No, save the Care Packages for "A" School and after. See Letter Writing & Fun Stuff/Questionnaires to send to your Recruit for info on what you can and cannot send.
yikes! he will never see or taste it!
Actually, he would see it since he would have to open it in front of the RDC. He most likely would not enjoy receiving it though since he most likely would not get to keep very many, if any, of the items enclosed and very well could receive IT while someone else enjoys the contents or the contents are trashed in front of him as he is completing the IT.
IT: Intensive Training or Instructional Training; extra PT given to a recruit or a division as a corrective action (punishment). IT occurs when a Recruit, Recruits, or a Division need/s an extra reminder of what is the Navy way to do things. In this case, the reminder is to let loved ones know to read the Family Guide and not to send care packages.
and to think I was trying to be nice, and not say what really happens there! lololol LE!
:o) I side-stepped it in my first post, but I couldn't resist when you posted.
Gosh! I didn't know he would get punished for something I did!

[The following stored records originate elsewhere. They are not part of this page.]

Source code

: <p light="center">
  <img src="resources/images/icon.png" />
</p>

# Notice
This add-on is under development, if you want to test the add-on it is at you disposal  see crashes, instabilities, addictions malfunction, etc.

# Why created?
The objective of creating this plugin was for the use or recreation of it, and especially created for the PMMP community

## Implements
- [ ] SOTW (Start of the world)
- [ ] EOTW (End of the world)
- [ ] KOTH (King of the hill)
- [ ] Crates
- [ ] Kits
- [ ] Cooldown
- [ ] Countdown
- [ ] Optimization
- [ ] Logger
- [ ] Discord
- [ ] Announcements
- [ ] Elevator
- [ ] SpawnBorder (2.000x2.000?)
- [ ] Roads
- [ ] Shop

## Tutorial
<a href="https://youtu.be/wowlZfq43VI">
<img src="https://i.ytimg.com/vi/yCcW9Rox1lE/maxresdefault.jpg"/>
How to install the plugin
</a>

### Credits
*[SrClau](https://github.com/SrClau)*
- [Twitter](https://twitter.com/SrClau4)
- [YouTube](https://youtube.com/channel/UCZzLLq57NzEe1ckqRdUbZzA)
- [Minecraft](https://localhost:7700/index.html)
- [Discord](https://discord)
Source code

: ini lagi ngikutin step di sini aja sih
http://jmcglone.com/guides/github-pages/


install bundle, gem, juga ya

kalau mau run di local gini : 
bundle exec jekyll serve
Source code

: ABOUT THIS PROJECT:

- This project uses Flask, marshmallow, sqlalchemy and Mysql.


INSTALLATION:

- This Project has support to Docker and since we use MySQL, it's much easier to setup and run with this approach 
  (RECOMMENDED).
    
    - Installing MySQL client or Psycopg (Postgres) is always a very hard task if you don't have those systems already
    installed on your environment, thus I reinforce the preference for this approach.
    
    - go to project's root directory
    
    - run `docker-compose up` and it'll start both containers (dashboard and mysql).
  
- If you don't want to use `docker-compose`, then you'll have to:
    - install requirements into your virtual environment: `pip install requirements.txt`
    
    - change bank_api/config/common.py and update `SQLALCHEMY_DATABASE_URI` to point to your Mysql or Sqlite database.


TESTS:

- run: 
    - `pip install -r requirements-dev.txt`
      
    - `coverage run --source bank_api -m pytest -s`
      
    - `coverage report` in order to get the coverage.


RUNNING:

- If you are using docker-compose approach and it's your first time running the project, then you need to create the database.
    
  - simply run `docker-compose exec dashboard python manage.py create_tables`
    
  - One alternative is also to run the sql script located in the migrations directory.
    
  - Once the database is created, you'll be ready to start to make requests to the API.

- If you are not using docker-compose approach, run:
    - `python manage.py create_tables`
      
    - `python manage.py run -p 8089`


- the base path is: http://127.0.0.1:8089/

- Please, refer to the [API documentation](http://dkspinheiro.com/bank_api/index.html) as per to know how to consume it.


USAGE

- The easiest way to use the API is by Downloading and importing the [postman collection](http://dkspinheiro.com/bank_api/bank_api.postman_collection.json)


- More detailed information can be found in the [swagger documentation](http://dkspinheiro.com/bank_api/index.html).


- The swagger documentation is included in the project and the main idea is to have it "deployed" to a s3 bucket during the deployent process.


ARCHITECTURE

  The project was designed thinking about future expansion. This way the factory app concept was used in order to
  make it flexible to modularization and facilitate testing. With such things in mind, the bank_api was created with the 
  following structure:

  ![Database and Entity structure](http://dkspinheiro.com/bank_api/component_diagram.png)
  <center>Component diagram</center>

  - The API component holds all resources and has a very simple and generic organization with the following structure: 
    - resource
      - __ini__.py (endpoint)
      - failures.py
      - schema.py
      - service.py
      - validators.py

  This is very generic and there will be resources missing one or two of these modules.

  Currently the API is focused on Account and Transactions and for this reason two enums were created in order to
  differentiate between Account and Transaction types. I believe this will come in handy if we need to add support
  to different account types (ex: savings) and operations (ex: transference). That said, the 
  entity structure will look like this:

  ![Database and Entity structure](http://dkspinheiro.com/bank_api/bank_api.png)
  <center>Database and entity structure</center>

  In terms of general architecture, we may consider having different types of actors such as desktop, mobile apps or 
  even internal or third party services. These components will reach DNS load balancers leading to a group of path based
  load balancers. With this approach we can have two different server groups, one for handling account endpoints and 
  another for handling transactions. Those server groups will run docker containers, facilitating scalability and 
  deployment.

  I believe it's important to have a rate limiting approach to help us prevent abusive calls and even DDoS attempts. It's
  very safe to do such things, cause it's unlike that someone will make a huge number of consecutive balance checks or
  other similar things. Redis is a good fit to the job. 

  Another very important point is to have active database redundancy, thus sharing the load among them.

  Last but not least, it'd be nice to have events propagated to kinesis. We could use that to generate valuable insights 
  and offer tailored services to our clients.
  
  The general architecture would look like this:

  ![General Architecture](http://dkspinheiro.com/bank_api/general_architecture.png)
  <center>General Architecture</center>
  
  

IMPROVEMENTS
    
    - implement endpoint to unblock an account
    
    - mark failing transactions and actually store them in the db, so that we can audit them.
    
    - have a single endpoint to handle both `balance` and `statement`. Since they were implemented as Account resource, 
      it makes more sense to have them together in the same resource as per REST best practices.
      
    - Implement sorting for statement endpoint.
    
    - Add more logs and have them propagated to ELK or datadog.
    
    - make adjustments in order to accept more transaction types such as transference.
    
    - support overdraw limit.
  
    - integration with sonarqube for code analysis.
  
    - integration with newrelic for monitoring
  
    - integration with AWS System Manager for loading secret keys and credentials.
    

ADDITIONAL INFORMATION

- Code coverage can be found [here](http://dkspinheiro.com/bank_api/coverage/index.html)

Thank you for letting me know.
they don't have time to stand there and open packages they just get send return to sender.
NO one opens recruits mail besides the recruit him or her self.
There is always be miss information given out no one really knows what happens at boot camp your recruit get three meals a day and is not in prison ! too remember there are well over 10,000 recruits at any one time on boot camp base that is tons of mail to hand out every day.
funny thing is, this rumor comes from the recruits themselves!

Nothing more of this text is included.